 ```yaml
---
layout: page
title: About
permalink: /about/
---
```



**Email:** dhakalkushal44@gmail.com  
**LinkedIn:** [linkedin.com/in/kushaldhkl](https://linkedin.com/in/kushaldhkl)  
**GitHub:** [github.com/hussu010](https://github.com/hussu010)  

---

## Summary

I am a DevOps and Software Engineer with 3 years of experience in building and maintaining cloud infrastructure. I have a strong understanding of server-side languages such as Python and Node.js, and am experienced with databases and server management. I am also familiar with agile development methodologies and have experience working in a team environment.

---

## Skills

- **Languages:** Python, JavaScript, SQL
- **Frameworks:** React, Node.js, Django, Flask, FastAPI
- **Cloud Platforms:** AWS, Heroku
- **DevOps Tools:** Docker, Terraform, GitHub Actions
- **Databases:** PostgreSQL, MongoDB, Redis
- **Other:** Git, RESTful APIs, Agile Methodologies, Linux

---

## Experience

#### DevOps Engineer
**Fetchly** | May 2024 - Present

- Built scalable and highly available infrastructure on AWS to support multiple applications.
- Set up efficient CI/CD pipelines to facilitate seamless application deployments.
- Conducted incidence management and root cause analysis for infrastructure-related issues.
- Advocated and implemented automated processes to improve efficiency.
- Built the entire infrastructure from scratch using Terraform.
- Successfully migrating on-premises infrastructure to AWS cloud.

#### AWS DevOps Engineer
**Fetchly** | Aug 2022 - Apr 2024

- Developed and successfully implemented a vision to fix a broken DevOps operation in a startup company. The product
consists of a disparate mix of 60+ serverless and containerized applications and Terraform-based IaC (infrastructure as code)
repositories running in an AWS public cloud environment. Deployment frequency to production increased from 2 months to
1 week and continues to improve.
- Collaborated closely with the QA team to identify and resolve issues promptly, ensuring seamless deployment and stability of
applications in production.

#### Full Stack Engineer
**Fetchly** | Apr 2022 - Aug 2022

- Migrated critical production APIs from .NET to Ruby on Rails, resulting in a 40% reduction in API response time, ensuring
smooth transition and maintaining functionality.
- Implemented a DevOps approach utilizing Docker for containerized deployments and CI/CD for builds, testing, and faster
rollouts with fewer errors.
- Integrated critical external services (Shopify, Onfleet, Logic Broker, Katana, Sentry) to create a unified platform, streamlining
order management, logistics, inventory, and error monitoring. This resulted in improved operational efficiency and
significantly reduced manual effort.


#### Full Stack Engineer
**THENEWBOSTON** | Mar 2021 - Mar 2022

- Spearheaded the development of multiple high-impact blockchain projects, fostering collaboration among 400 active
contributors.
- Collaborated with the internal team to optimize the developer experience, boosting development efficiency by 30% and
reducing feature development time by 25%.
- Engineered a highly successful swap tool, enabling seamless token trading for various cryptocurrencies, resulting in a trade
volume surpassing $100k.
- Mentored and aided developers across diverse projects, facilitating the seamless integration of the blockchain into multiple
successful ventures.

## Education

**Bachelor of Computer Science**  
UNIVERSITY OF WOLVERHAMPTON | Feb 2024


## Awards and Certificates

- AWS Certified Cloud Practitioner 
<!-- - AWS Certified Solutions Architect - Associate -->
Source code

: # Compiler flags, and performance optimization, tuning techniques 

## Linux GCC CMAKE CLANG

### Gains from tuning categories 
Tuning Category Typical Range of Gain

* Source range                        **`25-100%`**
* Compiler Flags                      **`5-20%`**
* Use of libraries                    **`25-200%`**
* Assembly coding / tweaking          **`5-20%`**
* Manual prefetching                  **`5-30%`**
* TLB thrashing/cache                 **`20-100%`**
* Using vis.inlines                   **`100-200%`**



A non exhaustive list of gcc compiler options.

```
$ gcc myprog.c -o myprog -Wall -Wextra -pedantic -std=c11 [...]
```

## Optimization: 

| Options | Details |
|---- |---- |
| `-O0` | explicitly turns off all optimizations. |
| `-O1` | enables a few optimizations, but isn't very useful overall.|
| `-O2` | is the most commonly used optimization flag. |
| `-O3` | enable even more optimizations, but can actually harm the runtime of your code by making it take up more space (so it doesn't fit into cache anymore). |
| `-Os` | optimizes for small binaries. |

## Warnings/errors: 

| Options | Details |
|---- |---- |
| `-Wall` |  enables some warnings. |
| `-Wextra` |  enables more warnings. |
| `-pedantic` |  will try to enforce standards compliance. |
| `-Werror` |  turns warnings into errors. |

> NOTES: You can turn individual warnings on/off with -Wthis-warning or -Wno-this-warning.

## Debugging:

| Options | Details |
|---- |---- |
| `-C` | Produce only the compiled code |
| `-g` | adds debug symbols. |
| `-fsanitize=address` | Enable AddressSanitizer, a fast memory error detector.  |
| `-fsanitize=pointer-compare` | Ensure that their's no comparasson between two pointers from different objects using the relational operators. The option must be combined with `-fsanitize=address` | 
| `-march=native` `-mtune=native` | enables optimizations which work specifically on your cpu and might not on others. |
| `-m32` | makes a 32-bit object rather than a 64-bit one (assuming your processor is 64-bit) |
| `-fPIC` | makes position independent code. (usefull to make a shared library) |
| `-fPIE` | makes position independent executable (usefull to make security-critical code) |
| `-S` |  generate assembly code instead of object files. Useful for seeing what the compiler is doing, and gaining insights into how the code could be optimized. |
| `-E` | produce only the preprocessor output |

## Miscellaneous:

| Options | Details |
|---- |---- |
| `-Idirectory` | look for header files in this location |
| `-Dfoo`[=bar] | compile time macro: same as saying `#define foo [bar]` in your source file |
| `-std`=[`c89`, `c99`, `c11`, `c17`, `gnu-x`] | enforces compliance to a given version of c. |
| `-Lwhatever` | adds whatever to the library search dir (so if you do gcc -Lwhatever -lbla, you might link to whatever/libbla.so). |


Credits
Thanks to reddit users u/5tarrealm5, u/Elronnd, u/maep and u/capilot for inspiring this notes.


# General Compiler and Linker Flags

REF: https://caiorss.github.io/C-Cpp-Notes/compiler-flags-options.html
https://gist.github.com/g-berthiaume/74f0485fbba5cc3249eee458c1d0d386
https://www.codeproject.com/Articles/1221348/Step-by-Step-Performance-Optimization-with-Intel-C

☆ ☆ ☆ ☆ ☆

■ What you will do ■
If a line above holds the word "into", copy it.

■ Result ■
- Mentored and aided developers across diverse projects, facilitating the seamless integration of the blockchain into multiple
| `-O3` | enable even more optimizations, but can actually harm the runtime of your code by making it take up more space (so it doesn't fit into cache anymore). |
| `-Werror` |  turns warnings into errors. |
| `-S` |  generate assembly code instead of object files. Useful for seeing what the compiler is doing, and gaining insights into how the code could be optimized. |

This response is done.